Use the entries below and reproduce exactly the lines from the one containing "-index.html(Homepage- Who we are)" down to the one containing "The overall website", both of them included.

-=-=-

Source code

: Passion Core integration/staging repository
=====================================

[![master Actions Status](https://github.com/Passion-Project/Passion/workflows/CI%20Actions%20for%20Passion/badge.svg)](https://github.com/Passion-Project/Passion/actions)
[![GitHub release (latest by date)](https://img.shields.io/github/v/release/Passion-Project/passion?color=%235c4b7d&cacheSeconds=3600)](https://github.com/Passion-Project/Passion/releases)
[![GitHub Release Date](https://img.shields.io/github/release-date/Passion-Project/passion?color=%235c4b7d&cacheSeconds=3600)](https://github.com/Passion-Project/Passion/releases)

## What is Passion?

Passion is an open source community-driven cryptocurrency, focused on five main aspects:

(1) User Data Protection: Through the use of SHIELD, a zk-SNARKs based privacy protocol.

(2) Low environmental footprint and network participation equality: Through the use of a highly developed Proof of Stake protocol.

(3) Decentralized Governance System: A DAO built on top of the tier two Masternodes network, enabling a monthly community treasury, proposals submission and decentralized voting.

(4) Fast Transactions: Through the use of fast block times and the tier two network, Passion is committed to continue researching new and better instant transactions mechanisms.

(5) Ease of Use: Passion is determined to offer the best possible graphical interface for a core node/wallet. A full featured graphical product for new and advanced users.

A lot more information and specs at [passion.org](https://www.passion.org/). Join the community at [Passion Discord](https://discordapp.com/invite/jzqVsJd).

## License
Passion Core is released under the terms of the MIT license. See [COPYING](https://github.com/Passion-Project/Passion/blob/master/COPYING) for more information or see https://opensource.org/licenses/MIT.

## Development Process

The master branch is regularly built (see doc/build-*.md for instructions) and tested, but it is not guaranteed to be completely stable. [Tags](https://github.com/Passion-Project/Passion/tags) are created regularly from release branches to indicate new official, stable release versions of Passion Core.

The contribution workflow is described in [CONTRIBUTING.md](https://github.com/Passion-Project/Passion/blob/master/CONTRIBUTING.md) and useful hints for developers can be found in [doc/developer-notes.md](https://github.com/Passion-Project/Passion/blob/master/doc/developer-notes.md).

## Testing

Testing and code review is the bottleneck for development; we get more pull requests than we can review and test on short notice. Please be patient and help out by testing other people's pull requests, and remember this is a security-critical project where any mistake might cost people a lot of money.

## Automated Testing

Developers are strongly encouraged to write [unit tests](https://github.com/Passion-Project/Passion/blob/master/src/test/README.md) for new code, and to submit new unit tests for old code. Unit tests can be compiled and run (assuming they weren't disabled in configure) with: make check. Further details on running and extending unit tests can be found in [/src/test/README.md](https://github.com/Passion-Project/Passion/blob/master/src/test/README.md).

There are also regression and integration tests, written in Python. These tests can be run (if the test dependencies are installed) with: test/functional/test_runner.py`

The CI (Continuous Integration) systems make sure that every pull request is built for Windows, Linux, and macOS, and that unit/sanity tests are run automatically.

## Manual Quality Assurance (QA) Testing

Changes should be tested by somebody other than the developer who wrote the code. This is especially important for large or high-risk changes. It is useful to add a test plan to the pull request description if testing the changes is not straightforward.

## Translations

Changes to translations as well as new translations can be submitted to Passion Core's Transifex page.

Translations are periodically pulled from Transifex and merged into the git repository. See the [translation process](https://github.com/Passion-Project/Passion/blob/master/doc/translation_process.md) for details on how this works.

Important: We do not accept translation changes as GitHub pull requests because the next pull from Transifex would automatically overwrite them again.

-=-=-

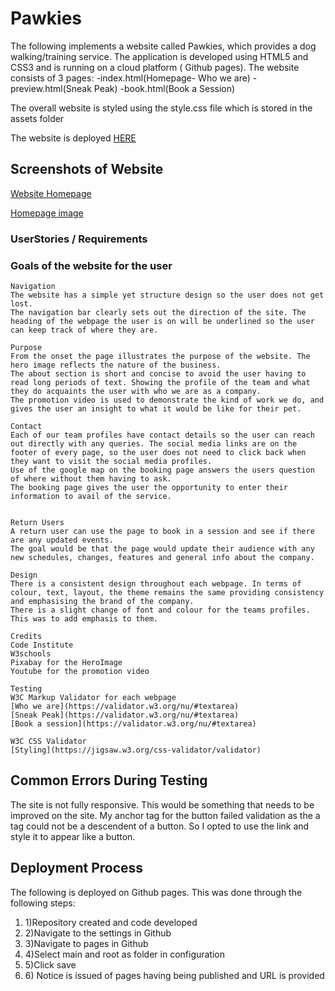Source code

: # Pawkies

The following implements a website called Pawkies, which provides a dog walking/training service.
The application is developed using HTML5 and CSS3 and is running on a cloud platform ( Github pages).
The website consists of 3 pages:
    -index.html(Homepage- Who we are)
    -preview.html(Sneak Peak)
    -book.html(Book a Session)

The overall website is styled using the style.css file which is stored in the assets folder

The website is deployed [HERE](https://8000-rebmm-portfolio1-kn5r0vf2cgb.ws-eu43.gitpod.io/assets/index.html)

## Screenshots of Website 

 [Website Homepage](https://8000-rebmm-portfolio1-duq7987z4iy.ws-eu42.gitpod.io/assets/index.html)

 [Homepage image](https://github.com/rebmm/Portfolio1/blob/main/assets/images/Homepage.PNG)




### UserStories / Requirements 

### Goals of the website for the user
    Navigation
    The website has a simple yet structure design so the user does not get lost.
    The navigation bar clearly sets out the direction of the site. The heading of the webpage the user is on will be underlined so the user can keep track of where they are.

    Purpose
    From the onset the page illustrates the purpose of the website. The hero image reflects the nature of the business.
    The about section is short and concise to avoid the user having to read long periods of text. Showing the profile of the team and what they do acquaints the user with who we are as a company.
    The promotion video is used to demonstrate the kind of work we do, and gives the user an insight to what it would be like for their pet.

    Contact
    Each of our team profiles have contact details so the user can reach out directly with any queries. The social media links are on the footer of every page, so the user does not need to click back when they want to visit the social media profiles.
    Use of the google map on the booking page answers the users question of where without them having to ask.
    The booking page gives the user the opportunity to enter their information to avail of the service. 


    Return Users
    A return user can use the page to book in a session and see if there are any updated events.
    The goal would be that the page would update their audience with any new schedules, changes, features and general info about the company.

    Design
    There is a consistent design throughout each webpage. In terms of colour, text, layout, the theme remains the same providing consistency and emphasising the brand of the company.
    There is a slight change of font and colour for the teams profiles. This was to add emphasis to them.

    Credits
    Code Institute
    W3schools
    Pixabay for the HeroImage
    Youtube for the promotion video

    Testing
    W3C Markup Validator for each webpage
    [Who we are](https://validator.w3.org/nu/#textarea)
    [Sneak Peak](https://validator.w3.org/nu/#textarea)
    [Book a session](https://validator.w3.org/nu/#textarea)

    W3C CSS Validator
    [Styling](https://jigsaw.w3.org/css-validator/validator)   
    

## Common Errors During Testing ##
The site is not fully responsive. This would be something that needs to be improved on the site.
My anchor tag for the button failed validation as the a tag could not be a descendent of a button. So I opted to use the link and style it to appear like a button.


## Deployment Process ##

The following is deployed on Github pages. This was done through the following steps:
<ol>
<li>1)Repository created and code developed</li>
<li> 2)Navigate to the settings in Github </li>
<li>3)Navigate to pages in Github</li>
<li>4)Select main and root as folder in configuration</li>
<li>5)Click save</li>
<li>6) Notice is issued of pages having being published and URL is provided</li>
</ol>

-=-=-

**Result of the exercise**
    -index.html(Homepage- Who we are)
    -preview.html(Sneak Peak)
    -book.html(Book a Session)

The overall website is styled using the style.css file which is stored in the assets folder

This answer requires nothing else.